Segment Open
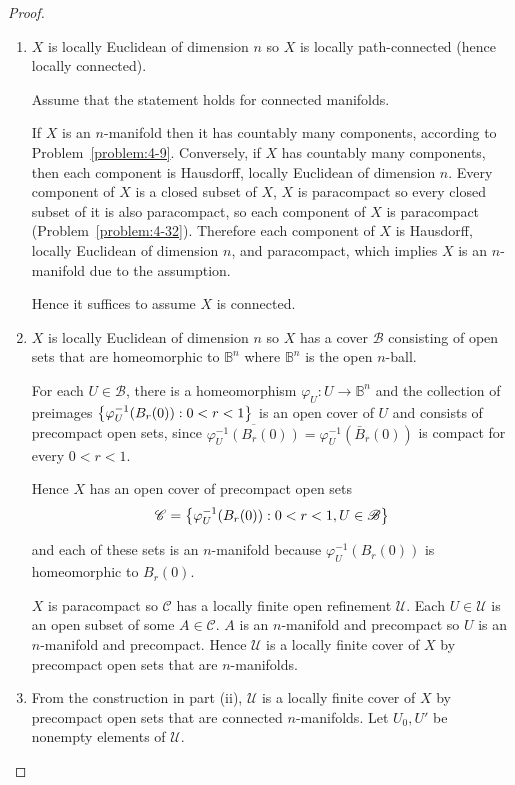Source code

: \begin{proof}
	\begin{enumerate}[label={(\alph*)}]
		\item $X$ is locally Euclidean of dimension $n$ so $X$ is locally path-connected (hence locally connected).

		      Assume that the statement holds for connected manifolds.

		      If $X$ is an $n$-manifold then it has countably many components, according to Problem~\ref{problem:4-9}. Conversely, if $X$ has countably many components, then each component is Hausdorff, locally Euclidean of dimension $n$. Every component of $X$ is a closed subset of $X$, $X$ is paracompact so every closed subset of it is also paracompact, so each component of $X$ is paracompact (Problem~\ref{problem:4-32}). Therefore each component of $X$ is Hausdorff, locally Euclidean of dimension $n$, and paracompact, which implies $X$ is an $n$-manifold due to the assumption.

		      Hence it suffices to assume $X$ is connected.
		\item $X$ is locally Euclidean of dimension $n$ so $X$ has a cover $\mathscr{B}$ consisting of open sets that are homeomorphic to $\mathbb{B}^{n}$ where $\mathbb{B}^{n}$ is the open $n$-ball.

		      For each $U\in \mathscr{B}$, there is a homeomorphism $\varphi_{U}: U \to \mathbb{B}^{n}$ and the collection of preimages $\set{ \varphi_{U}^{-1}(B_{r}(0)) : 0 < r < 1 }$ is an open cover of $U$ and consists of precompact open sets, since $\overline{\varphi_{U}^{-1}(B_{r}(0))} = \varphi_{U}^{-1}(\bar{B}_{r}(0))$ is compact for every $0 < r < 1$.

		      Hence $X$ has an open cover of precompact open sets
		      \begin{align*}
			      \mathscr{C} = \set{ \varphi_{U}^{-1}(B_{r}(0)) : 0 < r < 1, U\in \mathscr{B} }
		      \end{align*}

		      and each of these sets is an $n$-manifold because $\varphi_{U}^{-1}(B_{r}(0))$ is homeomorphic to $B_{r}(0)$.

		      $X$ is paracompact so $\mathscr{C}$ has a locally finite open refinement $\mathscr{U}$. Each $U\in\mathscr{U}$ is an open subset of some $A\in \mathscr{C}$. $A$ is an $n$-manifold and precompact so $U$ is an $n$-manifold and precompact. Hence $\mathscr{U}$ is a locally finite cover of $X$ by precompact open sets that are $n$-manifolds.
		\item From the construction in part (ii), $\mathscr{U}$ is a locally finite cover of $X$ by precompact open sets that are connected $n$-manifolds. Let $U_{0}, U'$ be nonempty elements of $\mathscr{U}$.


\end{enumerate}
\end{proof}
Segment Closed
(AIM OF THE TASK):
An exact copy of the lines above, from the one containing "Hence it suffices" through the one containing "the open $n$-ball.", is the whole of the answer.

(RESULT OF THIS TASK):
		      Hence it suffices to assume $X$ is connected.
		\item $X$ is locally Euclidean of dimension $n$ so $X$ has a cover $\mathscr{B}$ consisting of open sets that are homeomorphic to $\mathbb{B}^{n}$ where $\mathbb{B}^{n}$ is the open $n$-ball.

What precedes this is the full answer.